Paul Janensch: Picking Person, Quote, etc. of 2017

January 3, 2018 GMT

Let’s consider the news media’s Person, Quote, Lie, Word and Error of 2017. See if you agree with these choices.

For Person of the Year, Time magazine named “The Silence Breakers” — those who went public with their stories of being victims of sexual assault and harassment by powerful men in government, entertainment, journalism, sports and other fields.

On Time’s cover five women face the camera. They include actress Ashley Judd and singer Taylor Swift.

Millions of others followed the example set by high-profile accusers and posted their own accounts of sexual aggression on Twitter, Instagram and Facebook.

For Quote of the Year, Fred Shapiro, associate director of the Yale Law School library, picked a statement by White House advisor Kellyanne Conway that contained the term “alternative facts.”

After Trump was sworn in as president, Sean Spicer, then White House press secretary, told reporters, “This was the largest audience to ever witness an inauguration. Period.”

But photos and video showed that more people attended Barack Obama’s inauguration in 2009.
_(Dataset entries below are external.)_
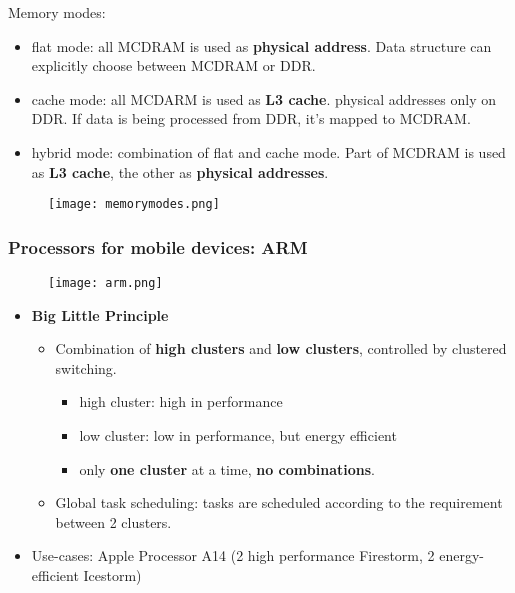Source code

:\begin{itemize}
\begin{itemize}
		Memory modes:
		\begin{itemize}
			\item flat mode: all MCDRAM is used as \textbf{physical address}. Data structure can explicitly choose between MCDRAM or DDR. 
			\item cache mode: all MCDARM is used as \textbf{L3 cache}. physical addresses only on DDR. If data is being processed from DDR, it's mapped to MCDRAM.
			\item hybrid mode: combination of flat and cache mode. Part of MCDRAM is used as \textbf{L3 cache}, the other as \textbf{physical addresses}.
		\end{itemize}
		\begin{figure}[H]
			\centering
			\texttt{[image: memorymodes.png]}
		\end{figure}
	\end{itemize}	
\end{itemize}

\subsubsection{Processors for mobile devices: ARM}
\begin{figure}[H]
	\centering
	\texttt{[image: arm.png]}
\end{figure}
\begin{itemize}
	\item \textbf{Big Little Principle}
	\begin{itemize}
		\item Combination of \textbf{high clusters} and \textbf{low clusters}, controlled by clustered switching. 
		\begin{itemize}
			\item high cluster: high in performance
			\item low cluster: low in performance, but energy efficient
			\item only \textbf{one cluster} at a time, \textbf{no combinations}.
		\end{itemize}
		\item Global task scheduling: tasks are scheduled according to the requirement between 2 clusters.
	\end{itemize}
	\item Use-cases: Apple Processor A14 (2 high performance Firestorm, 2 energy-efficient Icestorm)
\end{itemize}


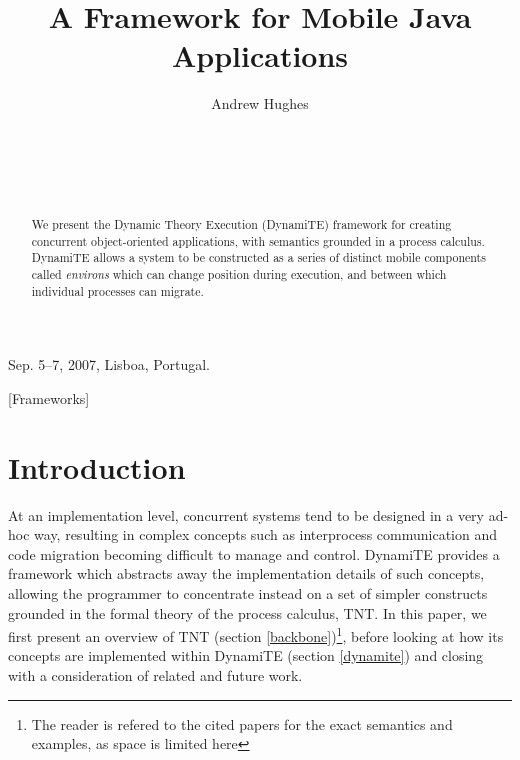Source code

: \documentclass{sig-alternate}
\begin{document}
 {Sep. 5--7, 2007, Lisboa,
Portugal.}

\title{A Framework for Mobile Java Applications}
\author{
\alignauthor
Andrew Hughes\\
       \\
       \\
       \\
       \\
}
\maketitle

\begin{abstract}
We present the Dynamic Theory Execution (DynamiTE) framework for
 creating concurrent object-oriented applications, with semantics
 grounded in a process calculus.  DynamiTE allows a system to be
 constructed as a series of distinct mobile components called
 \emph{environs} which can change position during execution, and between
 which individual processes can migrate.
\end{abstract}

[Frameworks]



\section{Introduction}

At an implementation level, concurrent systems tend to be designed in a
very ad-hoc way, resulting in complex concepts such as interprocess
communication and code migration becoming difficult to manage and
control.  DynamiTE provides a framework which abstracts away the
implementation details of such concepts, allowing the programmer to
concentrate instead on a set of simpler constructs grounded in the
formal theory of the process calculus, TNT.  In this paper, we first
present an overview of TNT (section \ref{backbone})\footnote{The reader
is refered to the cited papers for the exact semantics and examples, as
space is limited here}, before looking at how its concepts are
implemented within DynamiTE (section \ref{dynamite}) and closing with a
consideration of related and future work.
 
\end{document}
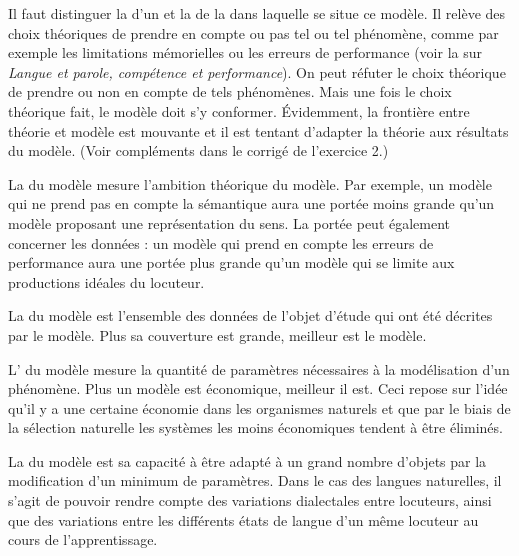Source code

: Il faut distinguer la  d’un  et la  de la  dans laquelle se situe ce modèle. Il relève des choix théoriques de prendre en compte ou pas tel ou tel phénomène, comme par exemple les limitations mémorielles ou les erreurs de performance (voir la  sur \textit{Langue et parole, compétence et performance}). On peut réfuter le choix théorique de prendre ou non en compte de tels phénomènes. Mais une fois le choix théorique fait, le modèle doit s’y conformer. Évidemment, la frontière entre théorie et modèle est mouvante et il est tentant d’adapter la théorie aux résultats du modèle. (Voir compléments dans le corrigé de l’exercice 2.)

La  du modèle mesure l’ambition théorique du modèle. Par exemple, un modèle qui ne prend pas en compte la sémantique aura une portée moins grande qu’un modèle proposant une représentation du sens. La portée peut également concerner les données : un modèle qui prend en compte les erreurs de performance aura une portée plus grande qu’un modèle qui se limite aux productions idéales du locuteur.

La  du modèle est l’ensemble des données de l’objet d’étude qui ont été décrites par le modèle. Plus sa couverture est grande, meilleur est le modèle.

L’ du modèle mesure la quantité de paramètres nécessaires à la modélisation d’un phénomène. Plus un modèle est économique, meilleur il est. Ceci repose sur l’idée qu’il y a une certaine économie dans les organismes naturels et que par le biais de la sélection naturelle les systèmes les moins économiques tendent à être éliminés.

La  du modèle est sa capacité à être adapté à un grand nombre d’objets par la modification d’un minimum de paramètres. Dans le cas des langues naturelles, il s’agit de pouvoir rendre compte des variations dialectales entre locuteurs, ainsi que des variations entre les différents états de langue d’un même locuteur au cours de l’apprentissage.


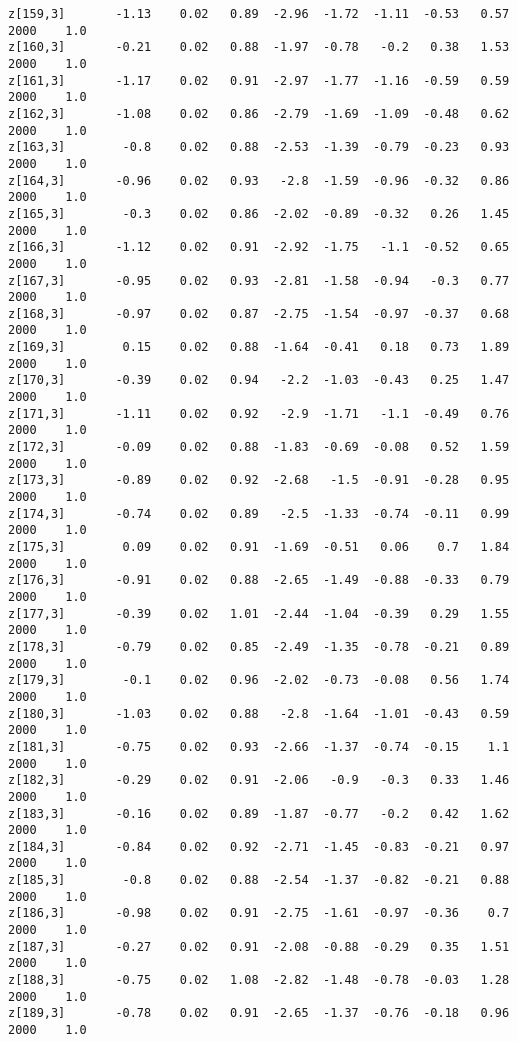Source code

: \documentclass[11pt]{article}
\begin{document}
\begin{Verbatim}[commandchars=\\\{\}]
z[159,3]       -1.13    0.02   0.89  -2.96  -1.72  -1.11  -0.53   0.57   2000    1.0
z[160,3]       -0.21    0.02   0.88  -1.97  -0.78   -0.2   0.38   1.53   2000    1.0
z[161,3]       -1.17    0.02   0.91  -2.97  -1.77  -1.16  -0.59   0.59   2000    1.0
z[162,3]       -1.08    0.02   0.86  -2.79  -1.69  -1.09  -0.48   0.62   2000    1.0
z[163,3]        -0.8    0.02   0.88  -2.53  -1.39  -0.79  -0.23   0.93   2000    1.0
z[164,3]       -0.96    0.02   0.93   -2.8  -1.59  -0.96  -0.32   0.86   2000    1.0
z[165,3]        -0.3    0.02   0.86  -2.02  -0.89  -0.32   0.26   1.45   2000    1.0
z[166,3]       -1.12    0.02   0.91  -2.92  -1.75   -1.1  -0.52   0.65   2000    1.0
z[167,3]       -0.95    0.02   0.93  -2.81  -1.58  -0.94   -0.3   0.77   2000    1.0
z[168,3]       -0.97    0.02   0.87  -2.75  -1.54  -0.97  -0.37   0.68   2000    1.0
z[169,3]        0.15    0.02   0.88  -1.64  -0.41   0.18   0.73   1.89   2000    1.0
z[170,3]       -0.39    0.02   0.94   -2.2  -1.03  -0.43   0.25   1.47   2000    1.0
z[171,3]       -1.11    0.02   0.92   -2.9  -1.71   -1.1  -0.49   0.76   2000    1.0
z[172,3]       -0.09    0.02   0.88  -1.83  -0.69  -0.08   0.52   1.59   2000    1.0
z[173,3]       -0.89    0.02   0.92  -2.68   -1.5  -0.91  -0.28   0.95   2000    1.0
z[174,3]       -0.74    0.02   0.89   -2.5  -1.33  -0.74  -0.11   0.99   2000    1.0
z[175,3]        0.09    0.02   0.91  -1.69  -0.51   0.06    0.7   1.84   2000    1.0
z[176,3]       -0.91    0.02   0.88  -2.65  -1.49  -0.88  -0.33   0.79   2000    1.0
z[177,3]       -0.39    0.02   1.01  -2.44  -1.04  -0.39   0.29   1.55   2000    1.0
z[178,3]       -0.79    0.02   0.85  -2.49  -1.35  -0.78  -0.21   0.89   2000    1.0
z[179,3]        -0.1    0.02   0.96  -2.02  -0.73  -0.08   0.56   1.74   2000    1.0
z[180,3]       -1.03    0.02   0.88   -2.8  -1.64  -1.01  -0.43   0.59   2000    1.0
z[181,3]       -0.75    0.02   0.93  -2.66  -1.37  -0.74  -0.15    1.1   2000    1.0
z[182,3]       -0.29    0.02   0.91  -2.06   -0.9   -0.3   0.33   1.46   2000    1.0
z[183,3]       -0.16    0.02   0.89  -1.87  -0.77   -0.2   0.42   1.62   2000    1.0
z[184,3]       -0.84    0.02   0.92  -2.71  -1.45  -0.83  -0.21   0.97   2000    1.0
z[185,3]        -0.8    0.02   0.88  -2.54  -1.37  -0.82  -0.21   0.88   2000    1.0
z[186,3]       -0.98    0.02   0.91  -2.75  -1.61  -0.97  -0.36    0.7   2000    1.0
z[187,3]       -0.27    0.02   0.91  -2.08  -0.88  -0.29   0.35   1.51   2000    1.0
z[188,3]       -0.75    0.02   1.08  -2.82  -1.48  -0.78  -0.03   1.28   2000    1.0
z[189,3]       -0.78    0.02   0.91  -2.65  -1.37  -0.76  -0.18   0.96   2000    1.0

\end{Verbatim}
\end{document}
When Conway was asked about this on NBC, she said, “Sean Spicer, our press secretary, gave alternative facts to that.”

For Lie of the Year, PolitiFact, the Pulitzer Prize-winning fact-checking service, picked President Trump’s repeated denial that Russia meddled in the 2016 U.S. election.

He said “this Russia thing” is “a made-up story,” “a hoax,” and a Democratic “excuse” for losing the presidential race.

PolitiFact said, “The evidence that Russia interfered in the election is plentiful and demonstrates an elaborate and sophisticated scheme.”

For Word of the Year, Merriam-Webster picked “feminism,” the movement that advocates equal rights for women. It was looked up on Merriam-Webster’s online dictionary by millions interested in the Women’s March in Washington and other subjects with women’s themes.

My pick for Word of the Year is “collusion,” which means secretly cooperating in an illegal or fraudulent scheme. It came up frequently in reference to contacts between Russians and members of the Trump team.

Democrats and liberal pundits accused the two of “collusion” to defeat Democratic candidate Hillary Clinton. Trump frequently asserted, “There was no collusion.”

The word comes from the Latin “colludere,” which means “to play together.”

For Error of the Year, I pick the bombshell report by ABC News’s Brian Ross.

On December 1, he said Michael Flynn, Trump’s former national security advisor, was prepared to testify that before the election Trump told him to initiate contact with Russian officials. That would have seemed to show collusion to influence the result.

Later that day, ABC corrected the Ross report to say Trump issued the directive after he won.

Ross was suspended by ABC for four weeks and told he will no longer cover stories involving Trump.

Trump supporters called the erroneous report another example of “fake news.” Journalists said that at least ABC corrected the error.